Your instructions >>
Would you copy out each line of the records below that includes the word "containers"?

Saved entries
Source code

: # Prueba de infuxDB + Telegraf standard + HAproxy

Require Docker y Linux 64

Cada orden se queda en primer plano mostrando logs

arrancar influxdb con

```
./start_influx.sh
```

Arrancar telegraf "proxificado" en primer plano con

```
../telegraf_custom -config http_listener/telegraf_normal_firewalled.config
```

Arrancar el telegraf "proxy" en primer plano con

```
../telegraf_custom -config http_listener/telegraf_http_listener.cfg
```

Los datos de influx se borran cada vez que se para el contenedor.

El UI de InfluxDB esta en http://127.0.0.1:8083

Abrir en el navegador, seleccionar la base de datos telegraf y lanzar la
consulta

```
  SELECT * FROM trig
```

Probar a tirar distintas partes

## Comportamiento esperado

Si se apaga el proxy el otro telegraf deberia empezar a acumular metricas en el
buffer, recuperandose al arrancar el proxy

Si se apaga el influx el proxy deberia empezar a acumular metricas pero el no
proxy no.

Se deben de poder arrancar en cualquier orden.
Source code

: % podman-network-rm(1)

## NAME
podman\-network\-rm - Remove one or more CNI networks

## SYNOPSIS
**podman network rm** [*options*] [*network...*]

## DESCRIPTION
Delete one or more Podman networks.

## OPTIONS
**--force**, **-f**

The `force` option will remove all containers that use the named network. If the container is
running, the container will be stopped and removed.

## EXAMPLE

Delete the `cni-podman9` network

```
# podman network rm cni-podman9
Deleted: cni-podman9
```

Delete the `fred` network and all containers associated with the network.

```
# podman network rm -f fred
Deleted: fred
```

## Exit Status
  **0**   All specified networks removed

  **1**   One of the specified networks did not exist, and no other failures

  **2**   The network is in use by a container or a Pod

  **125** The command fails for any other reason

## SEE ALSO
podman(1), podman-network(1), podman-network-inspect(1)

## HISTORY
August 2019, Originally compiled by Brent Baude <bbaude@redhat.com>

Answer below >>
The `force` option will remove all containers that use the named network. If the container is
Delete the `fred` network and all containers associated with the network.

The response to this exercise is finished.